Sunday, October 14, 2012

Untitled

 

I was watching Life As We Know It and some guy said something like raising a kid is the most married thing you can get. I was thinking, well, maybe wondering, what if I had a father? What would my life be? Would I see my parents have petty fights? Or would I still be an only child? Would they be all lovey dovey and I’ll go and say “get a room?” Would my father be committed to my mom? What would I call my father?

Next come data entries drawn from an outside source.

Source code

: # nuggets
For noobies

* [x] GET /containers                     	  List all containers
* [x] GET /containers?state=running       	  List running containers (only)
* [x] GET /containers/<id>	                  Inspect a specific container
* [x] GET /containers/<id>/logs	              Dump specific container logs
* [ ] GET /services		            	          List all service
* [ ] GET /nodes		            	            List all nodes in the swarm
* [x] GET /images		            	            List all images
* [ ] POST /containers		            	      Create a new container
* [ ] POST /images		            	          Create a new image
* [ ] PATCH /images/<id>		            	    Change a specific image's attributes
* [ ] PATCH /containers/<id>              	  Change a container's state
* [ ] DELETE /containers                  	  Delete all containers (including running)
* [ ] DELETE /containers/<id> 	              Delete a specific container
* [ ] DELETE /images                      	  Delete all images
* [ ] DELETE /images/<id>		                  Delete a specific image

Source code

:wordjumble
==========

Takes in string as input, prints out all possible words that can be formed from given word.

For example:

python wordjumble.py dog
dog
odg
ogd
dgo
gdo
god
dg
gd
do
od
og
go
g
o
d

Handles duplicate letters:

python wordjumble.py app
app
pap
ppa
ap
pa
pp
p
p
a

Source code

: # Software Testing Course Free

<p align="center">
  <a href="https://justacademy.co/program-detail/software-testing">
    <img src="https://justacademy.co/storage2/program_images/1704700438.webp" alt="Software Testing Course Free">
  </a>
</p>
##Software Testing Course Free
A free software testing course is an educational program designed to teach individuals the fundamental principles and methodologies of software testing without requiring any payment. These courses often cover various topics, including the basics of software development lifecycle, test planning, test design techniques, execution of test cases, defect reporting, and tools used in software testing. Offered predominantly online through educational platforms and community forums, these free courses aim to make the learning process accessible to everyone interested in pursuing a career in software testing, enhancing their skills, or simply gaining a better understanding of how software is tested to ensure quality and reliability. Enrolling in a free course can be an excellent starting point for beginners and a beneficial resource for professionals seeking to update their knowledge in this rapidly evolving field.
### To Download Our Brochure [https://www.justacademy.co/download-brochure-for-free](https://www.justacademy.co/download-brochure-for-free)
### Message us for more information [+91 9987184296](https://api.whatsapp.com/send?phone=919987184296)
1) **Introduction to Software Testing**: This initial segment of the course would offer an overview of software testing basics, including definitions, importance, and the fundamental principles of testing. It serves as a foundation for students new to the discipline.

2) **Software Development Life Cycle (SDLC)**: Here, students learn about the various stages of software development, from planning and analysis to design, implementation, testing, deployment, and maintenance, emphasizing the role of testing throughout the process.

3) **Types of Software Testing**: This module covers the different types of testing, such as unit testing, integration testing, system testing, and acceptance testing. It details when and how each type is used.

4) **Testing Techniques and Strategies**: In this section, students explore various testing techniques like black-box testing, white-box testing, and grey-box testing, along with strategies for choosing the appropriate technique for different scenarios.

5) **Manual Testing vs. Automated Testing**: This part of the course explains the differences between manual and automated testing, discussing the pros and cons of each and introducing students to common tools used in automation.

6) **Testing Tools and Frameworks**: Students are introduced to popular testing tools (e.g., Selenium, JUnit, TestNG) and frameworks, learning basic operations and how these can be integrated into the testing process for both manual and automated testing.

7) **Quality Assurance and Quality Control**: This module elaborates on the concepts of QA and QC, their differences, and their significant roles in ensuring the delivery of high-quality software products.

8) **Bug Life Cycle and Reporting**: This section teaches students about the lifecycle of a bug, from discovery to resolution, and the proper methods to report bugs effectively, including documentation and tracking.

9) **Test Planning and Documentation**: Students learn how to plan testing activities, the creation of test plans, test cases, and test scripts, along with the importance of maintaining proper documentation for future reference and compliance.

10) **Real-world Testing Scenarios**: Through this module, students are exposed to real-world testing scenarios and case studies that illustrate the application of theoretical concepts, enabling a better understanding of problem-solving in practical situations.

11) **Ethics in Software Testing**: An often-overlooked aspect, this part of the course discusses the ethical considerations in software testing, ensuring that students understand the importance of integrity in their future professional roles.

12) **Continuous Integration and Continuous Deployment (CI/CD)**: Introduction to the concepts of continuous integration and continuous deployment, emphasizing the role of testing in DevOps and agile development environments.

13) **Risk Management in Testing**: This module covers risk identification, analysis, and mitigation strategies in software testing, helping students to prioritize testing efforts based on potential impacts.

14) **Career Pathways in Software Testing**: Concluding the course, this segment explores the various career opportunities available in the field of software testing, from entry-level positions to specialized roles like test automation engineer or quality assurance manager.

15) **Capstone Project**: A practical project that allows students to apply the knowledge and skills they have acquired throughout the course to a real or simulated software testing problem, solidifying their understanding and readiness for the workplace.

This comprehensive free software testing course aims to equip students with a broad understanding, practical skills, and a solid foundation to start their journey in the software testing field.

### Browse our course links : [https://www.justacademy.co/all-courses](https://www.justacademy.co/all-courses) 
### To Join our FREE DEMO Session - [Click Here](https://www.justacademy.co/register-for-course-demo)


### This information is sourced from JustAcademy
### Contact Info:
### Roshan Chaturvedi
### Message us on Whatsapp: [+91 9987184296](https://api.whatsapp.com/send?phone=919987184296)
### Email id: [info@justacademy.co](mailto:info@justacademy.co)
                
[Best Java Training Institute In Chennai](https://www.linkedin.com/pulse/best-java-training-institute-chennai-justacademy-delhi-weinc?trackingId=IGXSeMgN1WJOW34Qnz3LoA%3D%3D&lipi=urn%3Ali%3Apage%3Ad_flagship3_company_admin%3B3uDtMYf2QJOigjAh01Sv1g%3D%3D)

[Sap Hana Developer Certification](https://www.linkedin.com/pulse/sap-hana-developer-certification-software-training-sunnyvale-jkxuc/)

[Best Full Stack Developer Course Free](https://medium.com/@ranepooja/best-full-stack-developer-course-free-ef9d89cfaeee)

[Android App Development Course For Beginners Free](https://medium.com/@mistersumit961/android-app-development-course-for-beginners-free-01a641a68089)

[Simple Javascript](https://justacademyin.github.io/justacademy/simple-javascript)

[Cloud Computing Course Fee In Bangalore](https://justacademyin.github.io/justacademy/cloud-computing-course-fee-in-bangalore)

But those questions will be left unanswered because I don’t have any plans of looking for my father. For all I know, he might be dead. *shrugs* I won’t mess the life of his family nor his children and I expect them to the same. It’s sad that I never got to meet him.

And before I get depressed… I will now read “The Mark of Athena”.

Saturday, October 13, 2012

I miss you and it hurts.

 

Dear friend,

Have you watched “Perks of being a wallflower”? I have, and I cried. I know how Charlie felt but unlike him, I have friends.

I know that you do not read any of my blogs so I’m writing what I feel here. I know that this is a cowardly move, but I cannot tell you myself, because I cannot express it verbally.

I want to tell you that I miss you so so so much that it hurts. It might be the hormones talking but I’ve felt it before I PMS’ed, so I think this is a valid rant. I know that it Is not your fault that we don’t go out that much, that we don’t hangout that much, that you have a boyfriend, that we only talk about maybe 20 minutes a week or maybe less… I don’t blame you. Life has caught up with us and I can understand that. I just miss you.

Friend, I feel left out and I am depressed. I may not look like it but I feel like shit. I feel like a hypocrite. I always feel cheerful when my friends are around, but when I ‘m home and alone with my thoughts, I’m sad. You told me that you noticed that I get silent when we are with some of our friends, and I can’t tell you why. Well, I tried telling you but I couldn’t explain it properly. I get quiet because of the things that goes on in my head. Sometimes I think that the conversation is shallow, sometimes I think I cannot keep up, sometimes I think that you don’t need my opinion, and I’m sure there are some other reasons that I can’t remember.

I shouldn’t be feeling like this because I know that God loves an insignificant teeny wee and little being like me, but I couldn’t help it. I just feel that the world would be better off without me. I have thought about this a dozen times and I did nothing good with the world. The world does not need another sinner, another being who does not exude the qualities of a good and perfect Christian. I am a mass of disappointment.

I really wish that I would just stop thinking of these things, but I could not tune it out. Well, maybe I could, but only by reading and watching movies/series and thinking about God.

If you have watched Perks of being a wallflower, Charlie and I have something in common. We overthink and we get depressed.

If the forces of the world conspired to make you read this, then you know how I felt. The next time we meet I’ll just act as if you haven’t read this and that I did not blogged this. We would go on as if nothing happened, it would be easier that way.

Love,

Annie

Thursday, October 11, 2012

MUSE - live at iTunes Festival

I have mentioned that I love MUSE, right? I'll cut to the chase and I will just post their epicness here. Enjoy!


Truth is I posted it here for bookmarking purposes. hehe. :3

Suits

I started watching this series last week and my adoration for Suits levels with BBC’s Sherlock! <3 I’m definitely digging the “Brain is the new sexy” line. I have also started fan-girling and I cropped these animated gifs that I got from Google and made it into icons/avatars. (Thank you Google!)

It’s official. Harvey Specter is my new Sherlock.

harvey-smile  sigh  bull  idea

 

More Harvey-licious avatars to come!

I almost forgot about the pictures from my Effie trinket cosplay… let’s just say that I will post my cosplay pictures here when I feel satisfied with it.

Toodles! Will watch Suits again! Accio January 2013!!!